### WHAT NEEDS TO BE DONE
Repeat each line of the material below exactly.

*** Begin section ***

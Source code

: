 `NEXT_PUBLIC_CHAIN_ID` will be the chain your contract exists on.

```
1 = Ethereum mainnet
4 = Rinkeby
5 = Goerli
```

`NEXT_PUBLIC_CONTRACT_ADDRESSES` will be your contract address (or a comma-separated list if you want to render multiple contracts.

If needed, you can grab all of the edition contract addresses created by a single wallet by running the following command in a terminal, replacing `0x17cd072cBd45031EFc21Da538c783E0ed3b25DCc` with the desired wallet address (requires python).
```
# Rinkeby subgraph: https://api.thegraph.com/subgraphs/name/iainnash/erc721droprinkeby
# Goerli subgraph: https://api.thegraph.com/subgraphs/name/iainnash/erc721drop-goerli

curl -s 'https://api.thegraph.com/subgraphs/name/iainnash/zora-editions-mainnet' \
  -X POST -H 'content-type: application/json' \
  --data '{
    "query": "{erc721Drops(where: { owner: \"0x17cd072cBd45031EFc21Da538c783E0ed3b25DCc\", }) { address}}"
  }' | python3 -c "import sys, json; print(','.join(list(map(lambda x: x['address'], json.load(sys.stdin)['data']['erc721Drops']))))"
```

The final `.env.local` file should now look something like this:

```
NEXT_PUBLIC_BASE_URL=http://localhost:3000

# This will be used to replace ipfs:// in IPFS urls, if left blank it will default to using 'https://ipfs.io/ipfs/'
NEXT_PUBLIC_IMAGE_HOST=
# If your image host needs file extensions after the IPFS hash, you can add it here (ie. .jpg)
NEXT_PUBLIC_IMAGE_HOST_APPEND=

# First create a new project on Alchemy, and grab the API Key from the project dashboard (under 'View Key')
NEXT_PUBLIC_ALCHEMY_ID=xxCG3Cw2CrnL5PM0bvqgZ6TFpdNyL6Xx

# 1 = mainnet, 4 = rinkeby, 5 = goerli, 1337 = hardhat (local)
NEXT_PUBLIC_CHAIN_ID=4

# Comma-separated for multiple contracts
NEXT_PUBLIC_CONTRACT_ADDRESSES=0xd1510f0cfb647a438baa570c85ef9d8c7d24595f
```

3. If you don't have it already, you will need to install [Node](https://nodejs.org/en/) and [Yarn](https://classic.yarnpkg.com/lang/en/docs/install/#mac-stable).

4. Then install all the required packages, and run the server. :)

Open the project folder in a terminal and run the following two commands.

*** End section ***

### SOLUTION TO THE PROBLEM
Source code

: `NEXT_PUBLIC_CHAIN_ID` will be the chain your contract exists on.

```
1 = Ethereum mainnet
4 = Rinkeby
5 = Goerli
```

`NEXT_PUBLIC_CONTRACT_ADDRESSES` will be your contract address (or a comma-separated list if you want to render multiple contracts.

If needed, you can grab all of the edition contract addresses created by a single wallet by running the following command in a terminal, replacing `0x17cd072cBd45031EFc21Da538c783E0ed3b25DCc` with the desired wallet address (requires python).
```
# Rinkeby subgraph: https://api.thegraph.com/subgraphs/name/iainnash/erc721droprinkeby
# Goerli subgraph: https://api.thegraph.com/subgraphs/name/iainnash/erc721drop-goerli

curl -s 'https://api.thegraph.com/subgraphs/name/iainnash/zora-editions-mainnet' \
  -X POST -H 'content-type: application/json' \
  --data '{
    "query": "{erc721Drops(where: { owner: \"0x17cd072cBd45031EFc21Da538c783E0ed3b25DCc\", }) { address}}"
  }' | python3 -c "import sys, json; print(','.join(list(map(lambda x: x['address'], json.load(sys.stdin)['data']['erc721Drops']))))"
```

The final `.env.local` file should now look something like this:

```
NEXT_PUBLIC_BASE_URL=http://localhost:3000

# This will be used to replace ipfs:// in IPFS urls, if left blank it will default to using 'https://ipfs.io/ipfs/'
NEXT_PUBLIC_IMAGE_HOST=
# If your image host needs file extensions after the IPFS hash, you can add it here (ie. .jpg)
NEXT_PUBLIC_IMAGE_HOST_APPEND=

# First create a new project on Alchemy, and grab the API Key from the project dashboard (under 'View Key')
NEXT_PUBLIC_ALCHEMY_ID=xxCG3Cw2CrnL5PM0bvqgZ6TFpdNyL6Xx

# 1 = mainnet, 4 = rinkeby, 5 = goerli, 1337 = hardhat (local)
NEXT_PUBLIC_CHAIN_ID=4

# Comma-separated for multiple contracts
NEXT_PUBLIC_CONTRACT_ADDRESSES=0xd1510f0cfb647a438baa570c85ef9d8c7d24595f
```

3. If you don't have it already, you will need to install [Node](https://nodejs.org/en/) and [Yarn](https://classic.yarnpkg.com/lang/en/docs/install/#mac-stable).

4. Then install all the required packages, and run the server. :)

Open the project folder in a terminal and run the following two commands.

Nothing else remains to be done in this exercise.